A similar approach was used to determine whether item order influences DIF for students with disabilities. Rather than using the total score as a proxy for ability only the score on items from the first half of the assessment was used as an ability proxy (first 27 out of 54 items for RC; first 15 out of 30 items for WA). Items that exhibited DIF were examined more closely looking at the odds ratios of the variables in the final model. If systemic differences in the DIF findings arose between the two approaches they could then be compared. For example, if items showed larger DIF effects on the items from the latter portion of the assessment when the second proxy was used, and if the odds ratios on those items were in a consistent direction, then it would be apparent that item order was influencing DIF.

Results

The analyses examine the following research questions:

Do items on standardized Reading Comprehension (RC) and Word Analysis (WA) subscales exhibit Differential Item Functioning (DIF) for students with disabilities?

Are more items that exhibit DIF for students with disabilities located in the second half of RC and WA subscales rather than in the first half?

Do students with disabilities consistently under-perform on items located in the second half relative to items located in the first half, as compared to students without disabilities?

Do the results of DIF vary by grade (grade 3 and grade 9)?

The results are described by state and grade, and then by subscale.
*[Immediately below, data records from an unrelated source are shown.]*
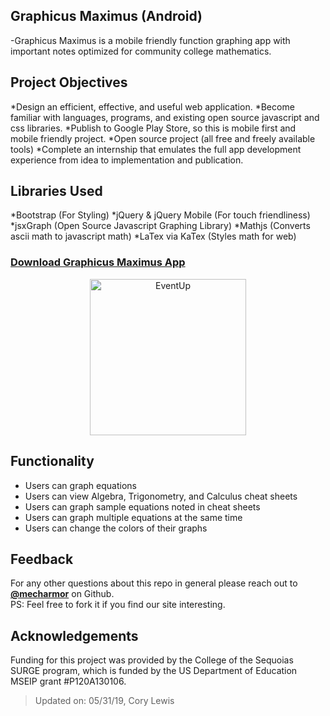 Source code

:## Graphicus Maximus (Android)
-Graphicus Maximus is a mobile friendly function graphing app with important notes optimized for community college mathematics.

## Project Objectives

*Design an efficient, effective, and useful web application.
*Become familiar with languages, programs, and existing open source javascript and css libraries.
*Publish to Google Play Store, so this is mobile first and mobile friendly project.
*Open source project (all free and freely available tools)
*Complete an internship that emulates the full app development experience from idea to implementation and publication.

## Libraries Used
*Bootstrap (For Styling)
*jQuery & jQuery Mobile (For touch friendliness)
*jsxGraph (Open Source Javascript Graphing Library)
*Mathjs (Converts ascii math to javascript math)
*LaTex via KaTex (Styles math for web)

### [Download Graphicus Maximus App](https://play.google.com/store/apps/details?id=com.eduNetSystems.graphicusMaximus&hl=en_US)
<p align="center">
<a href="https://play.google.com/store/apps/details?id=com.eduNetSystems.graphicusMaximus&hl=en_US">
<img alt="EventUp" src="https://github.com/mecharmor/Graphicus-Maximus/blob/master/SURGEgrapher/www/images/cordova.png" width="250">
</a>
</p>

## Functionality
- Users can graph equations
- Users can view Algebra, Trigonometry, and Calculus cheat sheets
- Users can graph sample equations noted in cheat sheets
- Users can graph multiple equations at the same time
- Users can change the colors of their graphs

## Feedback
For any other questions about this repo in general please reach out to [**@mecharmor**](https://github.com/mecharmor) on Github. <br>
PS: Feel free to fork it if you find our site interesting.

## Acknowledgements
Funding for this project was provided by the College of the Sequoias SURGE program, which is funded by the US Department of Education MSEIP grant #P120A130106.

> Updated on: 05/31/19, Cory Lewis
Detailed results of the DIF findings are available in the Appendix.

State X Grade 9

Reading Comprehension. Table 1 presents DIF results from State X in grade 9 for the 54-item Reading Comprehension subscale. The total score on the 54 items served as an ability proxy in this model. Items were identified as differentially functioning when the R-square change between steps 1 and 2 was at least 0.003 and was significant at p<0.01. There were 17 items that showed DIF, 13 of which were located in the second half of the assessment (Items 28 through 54). This suggests that item order might be influencing DIF.

The second model used a similar method with the exception that the ability proxy was calculated only from the first 27 items. Using this method there were 23 items that showed DIF, 17 of which came from the second half of the assessment. The effect sizes using the first half ability proxy were larger, especially for the items from the second half of the assessment.

Table 1. State X Grade 9 Item-level Reading Comprehension

Ability Proxy	Total Number of Items	Number of Items Showing DIF
Ability Proxy	Total Number of Items	Items 1–27	Items 28–54	All Items
Model 1	54	4	13	17
Model 2	54	6	17	23

Note: In Model 1, the total score was used as an ability proxy. In Model 2, the score on the first 27 items was used as an ability proxy.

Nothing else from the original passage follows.